» Directions: Every line of the material is to be transcribed verbatim, with images omitted.

☆ ☆ ☆ ☆

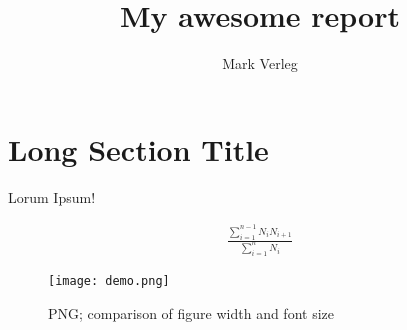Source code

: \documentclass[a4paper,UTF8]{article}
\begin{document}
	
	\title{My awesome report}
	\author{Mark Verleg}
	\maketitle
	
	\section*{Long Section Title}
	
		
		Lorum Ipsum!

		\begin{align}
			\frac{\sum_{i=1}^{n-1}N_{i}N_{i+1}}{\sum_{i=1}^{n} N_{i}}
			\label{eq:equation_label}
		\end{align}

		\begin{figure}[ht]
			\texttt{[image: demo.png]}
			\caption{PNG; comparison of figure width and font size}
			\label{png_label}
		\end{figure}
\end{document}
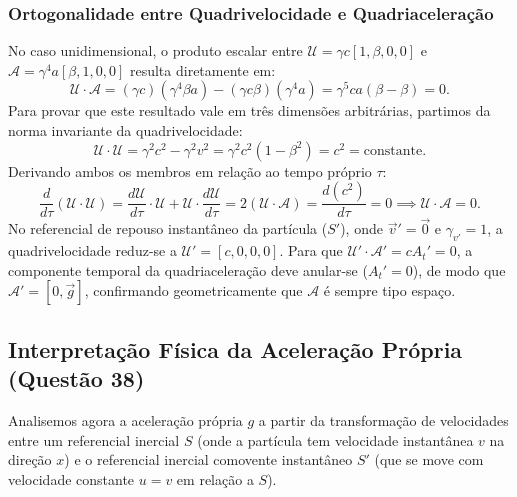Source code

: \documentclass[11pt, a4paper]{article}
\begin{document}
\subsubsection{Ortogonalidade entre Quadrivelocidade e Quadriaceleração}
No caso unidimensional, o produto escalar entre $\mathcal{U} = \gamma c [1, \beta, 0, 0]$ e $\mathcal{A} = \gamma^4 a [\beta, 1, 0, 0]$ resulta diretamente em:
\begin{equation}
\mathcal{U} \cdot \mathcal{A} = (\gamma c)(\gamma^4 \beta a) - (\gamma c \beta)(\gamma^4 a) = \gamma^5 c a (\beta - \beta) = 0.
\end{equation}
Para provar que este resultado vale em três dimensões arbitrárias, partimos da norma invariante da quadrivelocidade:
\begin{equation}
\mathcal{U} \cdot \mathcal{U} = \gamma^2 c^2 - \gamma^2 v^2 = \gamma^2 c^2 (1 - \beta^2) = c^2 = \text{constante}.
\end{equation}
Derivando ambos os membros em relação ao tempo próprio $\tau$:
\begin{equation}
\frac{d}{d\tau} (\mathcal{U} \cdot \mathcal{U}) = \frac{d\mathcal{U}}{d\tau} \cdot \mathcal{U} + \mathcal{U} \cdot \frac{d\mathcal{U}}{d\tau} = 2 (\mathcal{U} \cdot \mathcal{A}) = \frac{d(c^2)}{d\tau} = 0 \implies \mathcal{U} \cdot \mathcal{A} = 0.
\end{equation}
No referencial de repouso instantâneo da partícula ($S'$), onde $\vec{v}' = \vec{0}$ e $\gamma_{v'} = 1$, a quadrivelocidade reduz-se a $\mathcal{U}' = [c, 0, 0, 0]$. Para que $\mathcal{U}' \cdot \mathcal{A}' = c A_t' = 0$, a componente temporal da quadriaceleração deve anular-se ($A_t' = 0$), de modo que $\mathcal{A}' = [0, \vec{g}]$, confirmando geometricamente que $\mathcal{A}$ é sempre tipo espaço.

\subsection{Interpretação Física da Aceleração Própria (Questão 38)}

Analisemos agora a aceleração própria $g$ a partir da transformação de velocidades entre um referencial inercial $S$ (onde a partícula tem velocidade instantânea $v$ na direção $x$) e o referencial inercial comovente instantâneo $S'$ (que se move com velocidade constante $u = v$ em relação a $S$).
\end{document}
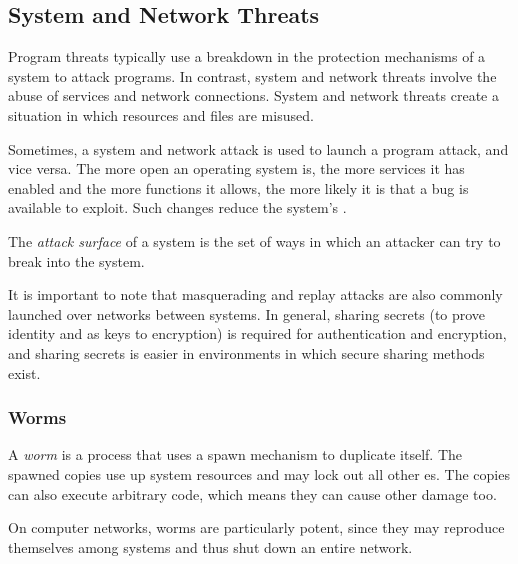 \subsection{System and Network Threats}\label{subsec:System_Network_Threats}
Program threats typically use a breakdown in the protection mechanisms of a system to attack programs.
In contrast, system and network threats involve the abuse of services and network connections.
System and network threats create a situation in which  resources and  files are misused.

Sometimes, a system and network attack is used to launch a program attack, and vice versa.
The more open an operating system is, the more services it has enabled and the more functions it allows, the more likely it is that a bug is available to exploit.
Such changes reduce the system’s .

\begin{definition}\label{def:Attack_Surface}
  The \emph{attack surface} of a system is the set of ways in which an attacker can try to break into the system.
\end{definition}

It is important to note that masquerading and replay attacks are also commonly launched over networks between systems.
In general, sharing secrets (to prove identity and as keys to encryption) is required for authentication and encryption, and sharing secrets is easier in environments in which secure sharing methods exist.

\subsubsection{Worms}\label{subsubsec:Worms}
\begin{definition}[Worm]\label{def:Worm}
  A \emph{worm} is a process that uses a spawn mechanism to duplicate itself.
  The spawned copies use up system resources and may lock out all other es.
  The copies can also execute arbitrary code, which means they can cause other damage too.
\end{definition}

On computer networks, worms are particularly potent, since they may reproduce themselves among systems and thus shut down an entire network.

☆ ☆ ☆ ☆

» Reply to the exercise:
Source code

: \documentclass[a4paper,UTF8]{article}
\begin{document}
	
	\title{My awesome report}
	\author{Mark Verleg}
	\maketitle
	
	\section*{Long Section Title}
	
		
		Lorum Ipsum!

		\begin{align}
			\frac{\sum_{i=1}^{n-1}N_{i}N_{i+1}}{\sum_{i=1}^{n} N_{i}}
			\label{eq:equation_label}
		\end{align}

		\begin{figure}[ht]
			\texttt{[image: demo.png]}
			\caption{PNG; comparison of figure width and font size}
			\label{png_label}
		\end{figure}
\end{document}
Source code

: \documentclass[11pt, a4paper]{article}
\begin{document}
\subsubsection{Ortogonalidade entre Quadrivelocidade e Quadriaceleração}
No caso unidimensional, o produto escalar entre $\mathcal{U} = \gamma c [1, \beta, 0, 0]$ e $\mathcal{A} = \gamma^4 a [\beta, 1, 0, 0]$ resulta diretamente em:
\begin{equation}
\mathcal{U} \cdot \mathcal{A} = (\gamma c)(\gamma^4 \beta a) - (\gamma c \beta)(\gamma^4 a) = \gamma^5 c a (\beta - \beta) = 0.
\end{equation}
Para provar que este resultado vale em três dimensões arbitrárias, partimos da norma invariante da quadrivelocidade:
\begin{equation}
\mathcal{U} \cdot \mathcal{U} = \gamma^2 c^2 - \gamma^2 v^2 = \gamma^2 c^2 (1 - \beta^2) = c^2 = \text{constante}.
\end{equation}
Derivando ambos os membros em relação ao tempo próprio $\tau$:
\begin{equation}
\frac{d}{d\tau} (\mathcal{U} \cdot \mathcal{U}) = \frac{d\mathcal{U}}{d\tau} \cdot \mathcal{U} + \mathcal{U} \cdot \frac{d\mathcal{U}}{d\tau} = 2 (\mathcal{U} \cdot \mathcal{A}) = \frac{d(c^2)}{d\tau} = 0 \implies \mathcal{U} \cdot \mathcal{A} = 0.
\end{equation}
No referencial de repouso instantâneo da partícula ($S'$), onde $\vec{v}' = \vec{0}$ e $\gamma_{v'} = 1$, a quadrivelocidade reduz-se a $\mathcal{U}' = [c, 0, 0, 0]$. Para que $\mathcal{U}' \cdot \mathcal{A}' = c A_t' = 0$, a componente temporal da quadriaceleração deve anular-se ($A_t' = 0$), de modo que $\mathcal{A}' = [0, \vec{g}]$, confirmando geometricamente que $\mathcal{A}$ é sempre tipo espaço.

\subsection{Interpretação Física da Aceleração Própria (Questão 38)}

Analisemos agora a aceleração própria $g$ a partir da transformação de velocidades entre um referencial inercial $S$ (onde a partícula tem velocidade instantânea $v$ na direção $x$) e o referencial inercial comovente instantâneo $S'$ (que se move com velocidade constante $u = v$ em relação a $S$).
\end{document}
 \subsection{System and Network Threats}\label{subsec:System_Network_Threats}
Program threats typically use a breakdown in the protection mechanisms of a system to attack programs.
In contrast, system and network threats involve the abuse of services and network connections.
System and network threats create a situation in which  resources and  files are misused.

Sometimes, a system and network attack is used to launch a program attack, and vice versa.
The more open an operating system is, the more services it has enabled and the more functions it allows, the more likely it is that a bug is available to exploit.
Such changes reduce the system’s .

\begin{definition}\label{def:Attack_Surface}
  The \emph{attack surface} of a system is the set of ways in which an attacker can try to break into the system.
\end{definition}

It is important to note that masquerading and replay attacks are also commonly launched over networks between systems.
In general, sharing secrets (to prove identity and as keys to encryption) is required for authentication and encryption, and sharing secrets is easier in environments in which secure sharing methods exist.

\subsubsection{Worms}\label{subsubsec:Worms}
\begin{definition}[Worm]\label{def:Worm}
  A \emph{worm} is a process that uses a spawn mechanism to duplicate itself.
  The spawned copies use up system resources and may lock out all other es.
  The copies can also execute arbitrary code, which means they can cause other damage too.
\end{definition}

On computer networks, worms are particularly potent, since they may reproduce themselves among systems and thus shut down an entire network.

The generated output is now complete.